Dataset excerpts
_ _ _ _ _
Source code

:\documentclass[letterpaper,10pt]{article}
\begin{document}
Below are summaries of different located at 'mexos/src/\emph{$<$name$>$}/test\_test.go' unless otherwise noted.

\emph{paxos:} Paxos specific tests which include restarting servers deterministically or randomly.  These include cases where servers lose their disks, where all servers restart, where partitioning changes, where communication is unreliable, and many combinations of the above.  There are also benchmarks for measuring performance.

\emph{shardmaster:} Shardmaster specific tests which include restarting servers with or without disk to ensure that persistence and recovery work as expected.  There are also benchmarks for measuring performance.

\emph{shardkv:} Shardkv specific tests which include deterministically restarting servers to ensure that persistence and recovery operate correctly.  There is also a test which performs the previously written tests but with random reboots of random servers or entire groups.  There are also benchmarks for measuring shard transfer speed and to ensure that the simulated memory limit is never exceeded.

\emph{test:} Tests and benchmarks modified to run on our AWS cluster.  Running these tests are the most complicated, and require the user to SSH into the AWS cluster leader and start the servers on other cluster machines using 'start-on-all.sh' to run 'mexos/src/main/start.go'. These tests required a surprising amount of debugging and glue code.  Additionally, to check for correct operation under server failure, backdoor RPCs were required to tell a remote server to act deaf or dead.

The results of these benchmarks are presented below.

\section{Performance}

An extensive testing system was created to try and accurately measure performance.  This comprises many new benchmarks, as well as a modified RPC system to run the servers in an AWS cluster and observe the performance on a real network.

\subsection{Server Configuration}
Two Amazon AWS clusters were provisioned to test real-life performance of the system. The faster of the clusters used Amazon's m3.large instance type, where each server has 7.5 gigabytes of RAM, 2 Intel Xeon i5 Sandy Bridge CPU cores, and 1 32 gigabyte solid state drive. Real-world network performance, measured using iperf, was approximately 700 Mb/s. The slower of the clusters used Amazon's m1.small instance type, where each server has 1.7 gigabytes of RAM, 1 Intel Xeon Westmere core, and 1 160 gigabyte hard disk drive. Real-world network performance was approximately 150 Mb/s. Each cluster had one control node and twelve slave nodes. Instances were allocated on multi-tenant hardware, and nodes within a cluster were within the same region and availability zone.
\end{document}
_ _ _ _ _
WORK REQUEST
Copy out every entry above exactly.

ANSWER TO THE EXERCISE
Source code

:\documentclass[letterpaper,10pt]{article}
\begin{document}
Below are summaries of different located at 'mexos/src/\emph{$<$name$>$}/test\_test.go' unless otherwise noted.

\emph{paxos:} Paxos specific tests which include restarting servers deterministically or randomly.  These include cases where servers lose their disks, where all servers restart, where partitioning changes, where communication is unreliable, and many combinations of the above.  There are also benchmarks for measuring performance.

\emph{shardmaster:} Shardmaster specific tests which include restarting servers with or without disk to ensure that persistence and recovery work as expected.  There are also benchmarks for measuring performance.

\emph{shardkv:} Shardkv specific tests which include deterministically restarting servers to ensure that persistence and recovery operate correctly.  There is also a test which performs the previously written tests but with random reboots of random servers or entire groups.  There are also benchmarks for measuring shard transfer speed and to ensure that the simulated memory limit is never exceeded.

\emph{test:} Tests and benchmarks modified to run on our AWS cluster.  Running these tests are the most complicated, and require the user to SSH into the AWS cluster leader and start the servers on other cluster machines using 'start-on-all.sh' to run 'mexos/src/main/start.go'. These tests required a surprising amount of debugging and glue code.  Additionally, to check for correct operation under server failure, backdoor RPCs were required to tell a remote server to act deaf or dead.

The results of these benchmarks are presented below.

\section{Performance}

An extensive testing system was created to try and accurately measure performance.  This comprises many new benchmarks, as well as a modified RPC system to run the servers in an AWS cluster and observe the performance on a real network.

\subsection{Server Configuration}
Two Amazon AWS clusters were provisioned to test real-life performance of the system. The faster of the clusters used Amazon's m3.large instance type, where each server has 7.5 gigabytes of RAM, 2 Intel Xeon i5 Sandy Bridge CPU cores, and 1 32 gigabyte solid state drive. Real-world network performance, measured using iperf, was approximately 700 Mb/s. The slower of the clusters used Amazon's m1.small instance type, where each server has 1.7 gigabytes of RAM, 1 Intel Xeon Westmere core, and 1 160 gigabyte hard disk drive. Real-world network performance was approximately 150 Mb/s. Each cluster had one control node and twelve slave nodes. Instances were allocated on multi-tenant hardware, and nodes within a cluster were within the same region and availability zone.
\end{document}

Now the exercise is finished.